• **What the task asks**: Write the entries out exactly. Any images they hold stay out of the copy.

• **Source information**:
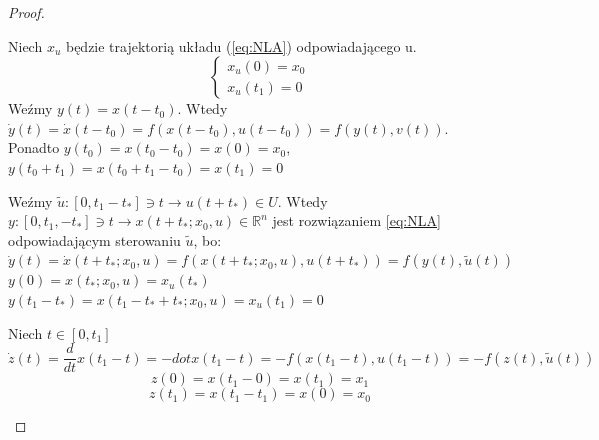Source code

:\begin{lemma}{}{}
    \begin{proof}{}{}
        \begin{ad}{}{}
            Niech $x_u$ będzie trajektorią układu (\ref{eq:NLA}) odpowiadającego u. $$\begin{cases}
                x_u(0) = x_0 \\
                x_u(t_1) = 0
            \end{cases}$$
            Weźmy $y(t) = x(t - t_0)$. Wtedy $\dot{y}(t) = \dot{x}(t - t_0) = f(x(t - t_0), u(t - t_0)) = f(y(t), v(t))$. \\
            Ponadto $y(t_0) = x(t_0 - t_0) = x(0) = x_0$, $y(t_0 + t_1) = x(t_0 + t_1 - t_0) = x(t_1) = 0$
        \end{ad}
        \begin{ad}{}{}
            Weźmy $\tilde{u} \colon [0, t_1 - t_*] \ni t \to u(t + t_*) \in U$. Wtedy $y \colon [0, t_1, - t_*] \ni t \to x(t + t_*; x_0, u) \in \mathbb{R}^n$ jest rozwiązaniem \ref{eq:NLA} odpowiadającym sterowaniu $\tilde{u}$, bo: \\
            $\dot{y}(t) = \dot{x}(t + t_*; x_0, u) = f(x(t + t_*; x_0, u), u(t + t_*)) = f(y(t), \tilde{u}(t))$ \\
            $y(0) = x(t_*; x_0, u) = x_u(t_*)$ \\
            $y(t_1 - t_*) = x(t_1 - t_* + t_*; x_0, u) = x_u(t_1) = 0$
        \end{ad}
        \begin{ad}{}{}
            Niech $t \in [0, t_1]$
            $$\dot{z}(t) = \frac{d}{dt} x(t_1 - t) = -dot{x}(t_1 - t) = - f (x(t_1 - t), u(t_1 - t)) = - f(z(t), \tilde{u}(t))$$
            $$z(0) = x(t_1 - 0) = x(t_1) = x_1$$
            $$z(t_1) = x(t_1 - t_1) = x(0) = x_0$$
        \end{ad}
    \end{proof}
\end{lemma}

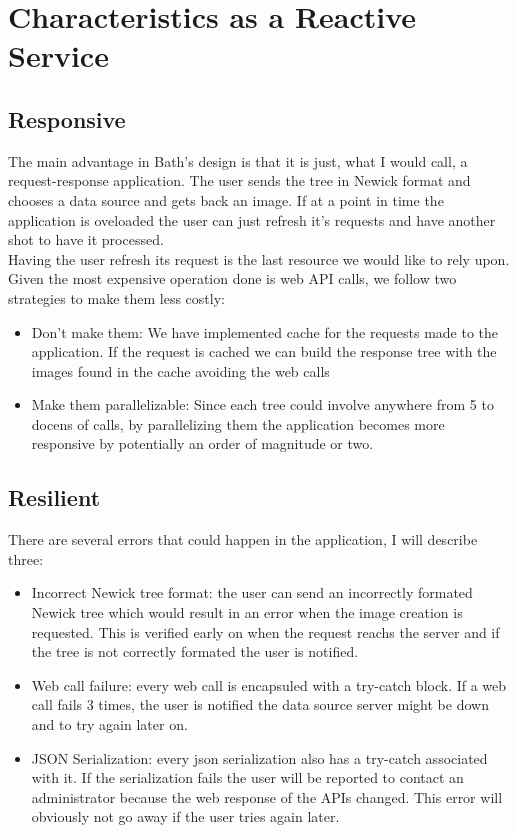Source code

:\documentclass[10pt]{article}
\begin{document}
\section{Characteristics as a Reactive Service}
 \subsection{Responsive}
 	The main advantage in Bath's design is that it is just, what I would call, a request-response application. The user sends the tree in Newick format and chooses a data source and gets back an image. If at a point in time the application is oveloaded the user can just refresh it's requests and have another shot to have it processed.\\
 	
 	Having the user refresh its request is the last resource we would like to rely upon. Given the most expensive operation done is web API calls, we follow two strategies to make them less costly:\\
 	
 	\begin{itemize}
  		\item Don't make them: We have implemented cache for the requests made to the application. If the request is cached we can build the response tree with the images found in the cache avoiding the web calls
  		\item Make them parallelizable: Since each tree could involve anywhere from 5 to docens of calls, by parallelizing them the application becomes more responsive by potentially an order of magnitude or two.
	\end{itemize}
 	
 \subsection{Resilient}
 	There are several errors that could happen in the application, I will describe three:\\
 	
 	\begin{itemize}
  		\item Incorrect Newick tree format: the user can send an incorrectly formated Newick tree which would result in an error when the image creation is requested. This is verified early on when the request reachs the server and if the tree is not correctly formated the user is notified.
  		\item Web call failure: every web call is encapsuled with a try-catch block. If a web call fails 3 times, the user is notified the data source server might be down and to try again later on.
  		\item JSON Serialization: every json serialization also has a try-catch associated with it. If the serialization fails the user will be reported to contact an administrator because the web response of the APIs changed. This error will obviously not go away if the user tries again later.
	\end{itemize}
 	
\end{document}
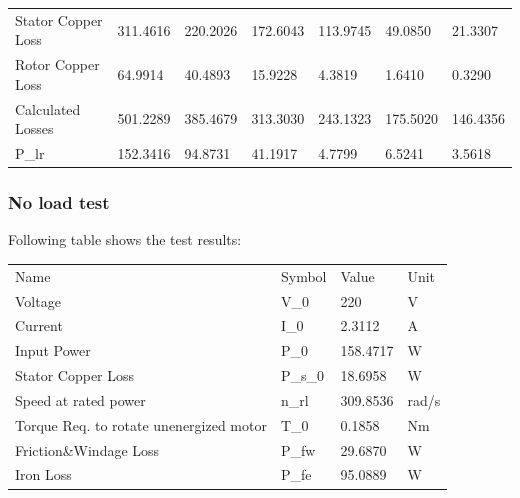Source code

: \begin{table}[hbtp!]
\begin{tabular}{
    >{\columncolor[HTML]{9B9B9B}}l llllll}
    Stator Copper Loss                  & 311.4616                      & 220.2026                      & 172.6043                      & 113.9745                     & 49.0850                      & 21.3307                      \\
    Rotor Copper Loss                   & 64.9914                       & 40.4893                       & 15.9228                       & 4.3819                       & 1.6410                       & 0.3290                       \\
    Calculated Losses                   & 501.2289                      & 385.4679                      & 313.3030                      & 243.1323                     & 175.5020                     & 146.4356                     \\
    P\_lr                               & 152.3416                      & 94.8731                       & 41.1917                       & 4.7799                       & 6.5241                       & 3.5618                      
\end{tabular}
\end{table}

\subsubsection{No load test}
Following table shows the test results:
\begin{table}[hbtp!]
\begin{tabular}{llll}
    \rowcolor[HTML]{656565} 
    Name                                                              & Symbol  & Value    & Unit  \\
    \cellcolor[HTML]{9B9B9B}Voltage                                   & V\_0    & 220      & V     \\
    \rowcolor[HTML]{F2F2F2} 
    \cellcolor[HTML]{9B9B9B}Current                                   & I\_0    & 2.3112   & A     \\
    \cellcolor[HTML]{9B9B9B}Input   Power                             & P\_0    & 158.4717 & W     \\
    \rowcolor[HTML]{F2F2F2} 
    \cellcolor[HTML]{9B9B9B}Stator   Copper Loss                      & P\_s\_0 & 18.6958  & W     \\
    \cellcolor[HTML]{9B9B9B}Speed at   rated power                    & n\_rl   & 309.8536 & rad/s \\
    \rowcolor[HTML]{F2F2F2} 
    \cellcolor[HTML]{9B9B9B}Torque   Req. to rotate unenergized motor & T\_0    & 0.1858   & Nm    \\
    \cellcolor[HTML]{9B9B9B}Friction\&Windage   Loss                  & P\_fw   & 29.6870  & W     \\
    \rowcolor[HTML]{F2F2F2} 
    \cellcolor[HTML]{9B9B9B}Iron Loss                                 & P\_fe   & 95.0889 & W    
\end{tabular}
\end{table}

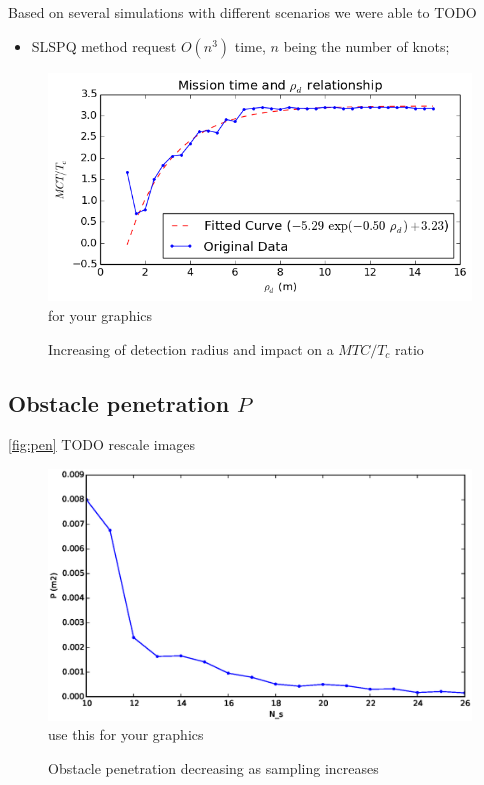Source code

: \documentclass[eprint]{actapoly}
\begin{document}
Based on several simulations with different scenarios we were able to TODO

\begin{itemize}
 \item 
 SLSPQ method request $O(n^3)$ time, $n$ being the number of knots; 
\end{itemize}

\begin{figure}[!h]\centering
  \includegraphics[width=\linewidth]{./images/drho/drho-rmp.png} %
for your graphics
  \caption{Increasing of detection radius and impact on a $MTC/T_c$ 
ratio\label{fig:drho}}
\label{fig:res}
\end{figure}

\subsection{Obstacle penetration $P$}

\ref{fig:pen}
TODO rescale images

\begin{figure}[!h]\centering
  \includegraphics[width=\linewidth]{./images/penetration/pen-nsi.eps} %
use this for your graphics
  \caption{Obstacle penetration decreasing as sampling increases\label{fig:pen}}
\label{fig:res}
\end{figure}
\end{document}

• **Answer**:
Source code

:\begin{lemma}{}{}
    \begin{proof}{}{}
        \begin{ad}{}{}
            Niech $x_u$ będzie trajektorią układu (\ref{eq:NLA}) odpowiadającego u. $$\begin{cases}
                x_u(0) = x_0 \\
                x_u(t_1) = 0
            \end{cases}$$
            Weźmy $y(t) = x(t - t_0)$. Wtedy $\dot{y}(t) = \dot{x}(t - t_0) = f(x(t - t_0), u(t - t_0)) = f(y(t), v(t))$. \\
            Ponadto $y(t_0) = x(t_0 - t_0) = x(0) = x_0$, $y(t_0 + t_1) = x(t_0 + t_1 - t_0) = x(t_1) = 0$
        \end{ad}
        \begin{ad}{}{}
            Weźmy $\tilde{u} \colon [0, t_1 - t_*] \ni t \to u(t + t_*) \in U$. Wtedy $y \colon [0, t_1, - t_*] \ni t \to x(t + t_*; x_0, u) \in \mathbb{R}^n$ jest rozwiązaniem \ref{eq:NLA} odpowiadającym sterowaniu $\tilde{u}$, bo: \\
            $\dot{y}(t) = \dot{x}(t + t_*; x_0, u) = f(x(t + t_*; x_0, u), u(t + t_*)) = f(y(t), \tilde{u}(t))$ \\
            $y(0) = x(t_*; x_0, u) = x_u(t_*)$ \\
            $y(t_1 - t_*) = x(t_1 - t_* + t_*; x_0, u) = x_u(t_1) = 0$
        \end{ad}
        \begin{ad}{}{}
            Niech $t \in [0, t_1]$
            $$\dot{z}(t) = \frac{d}{dt} x(t_1 - t) = -dot{x}(t_1 - t) = - f (x(t_1 - t), u(t_1 - t)) = - f(z(t), \tilde{u}(t))$$
            $$z(0) = x(t_1 - 0) = x(t_1) = x_1$$
            $$z(t_1) = x(t_1 - t_1) = x(0) = x_0$$
        \end{ad}
    \end{proof}
\end{lemma}

Source code

:\documentclass[10pt]{article}
\begin{document}
\section{Characteristics as a Reactive Service}
 \subsection{Responsive}
 	The main advantage in Bath's design is that it is just, what I would call, a request-response application. The user sends the tree in Newick format and chooses a data source and gets back an image. If at a point in time the application is oveloaded the user can just refresh it's requests and have another shot to have it processed.\\
 	
 	Having the user refresh its request is the last resource we would like to rely upon. Given the most expensive operation done is web API calls, we follow two strategies to make them less costly:\\
 	
 	\begin{itemize}
  		\item Don't make them: We have implemented cache for the requests made to the application. If the request is cached we can build the response tree with the images found in the cache avoiding the web calls
  		\item Make them parallelizable: Since each tree could involve anywhere from 5 to docens of calls, by parallelizing them the application becomes more responsive by potentially an order of magnitude or two.
	\end{itemize}
 	
 \subsection{Resilient}
 	There are several errors that could happen in the application, I will describe three:\\
 	
 	\begin{itemize}
  		\item Incorrect Newick tree format: the user can send an incorrectly formated Newick tree which would result in an error when the image creation is requested. This is verified early on when the request reachs the server and if the tree is not correctly formated the user is notified.
  		\item Web call failure: every web call is encapsuled with a try-catch block. If a web call fails 3 times, the user is notified the data source server might be down and to try again later on.
  		\item JSON Serialization: every json serialization also has a try-catch associated with it. If the serialization fails the user will be reported to contact an administrator because the web response of the APIs changed. This error will obviously not go away if the user tries again later.
	\end{itemize}
 	
\end{document}
Source code

: \begin{table}[hbtp!]
\begin{tabular}{
    >{\columncolor[HTML]{9B9B9B}}l llllll}
    Stator Copper Loss                  & 311.4616                      & 220.2026                      & 172.6043                      & 113.9745                     & 49.0850                      & 21.3307                      \\
    Rotor Copper Loss                   & 64.9914                       & 40.4893                       & 15.9228                       & 4.3819                       & 1.6410                       & 0.3290                       \\
    Calculated Losses                   & 501.2289                      & 385.4679                      & 313.3030                      & 243.1323                     & 175.5020                     & 146.4356                     \\
    P\_lr                               & 152.3416                      & 94.8731                       & 41.1917                       & 4.7799                       & 6.5241                       & 3.5618                      
\end{tabular}
\end{table}

\subsubsection{No load test}
Following table shows the test results:
\begin{table}[hbtp!]
\begin{tabular}{llll}
    \rowcolor[HTML]{656565} 
    Name                                                              & Symbol  & Value    & Unit  \\
    \cellcolor[HTML]{9B9B9B}Voltage                                   & V\_0    & 220      & V     \\
    \rowcolor[HTML]{F2F2F2} 
    \cellcolor[HTML]{9B9B9B}Current                                   & I\_0    & 2.3112   & A     \\
    \cellcolor[HTML]{9B9B9B}Input   Power                             & P\_0    & 158.4717 & W     \\
    \rowcolor[HTML]{F2F2F2} 
    \cellcolor[HTML]{9B9B9B}Stator   Copper Loss                      & P\_s\_0 & 18.6958  & W     \\
    \cellcolor[HTML]{9B9B9B}Speed at   rated power                    & n\_rl   & 309.8536 & rad/s \\
    \rowcolor[HTML]{F2F2F2} 
    \cellcolor[HTML]{9B9B9B}Torque   Req. to rotate unenergized motor & T\_0    & 0.1858   & Nm    \\
    \cellcolor[HTML]{9B9B9B}Friction\&Windage   Loss                  & P\_fw   & 29.6870  & W     \\
    \rowcolor[HTML]{F2F2F2} 
    \cellcolor[HTML]{9B9B9B}Iron Loss                                 & P\_fe   & 95.0889 & W    
\end{tabular}
\end{table}

Source code

: \documentclass[eprint]{actapoly}
\begin{document}
Based on several simulations with different scenarios we were able to TODO

\begin{itemize}
 \item 
 SLSPQ method request $O(n^3)$ time, $n$ being the number of knots; 
\end{itemize}

\begin{figure}[!h]\centering
  \includegraphics[width=\linewidth]{./images/drho/drho-rmp.png} %
for your graphics
  \caption{Increasing of detection radius and impact on a $MTC/T_c$ 
ratio\label{fig:drho}}
\label{fig:res}
\end{figure}

\subsection{Obstacle penetration $P$}

\ref{fig:pen}
TODO rescale images

\begin{figure}[!h]\centering
  \includegraphics[width=\linewidth]{./images/penetration/pen-nsi.eps} %
use this for your graphics
  \caption{Obstacle penetration decreasing as sampling increases\label{fig:pen}}
\label{fig:res}
\end{figure}
\end{document}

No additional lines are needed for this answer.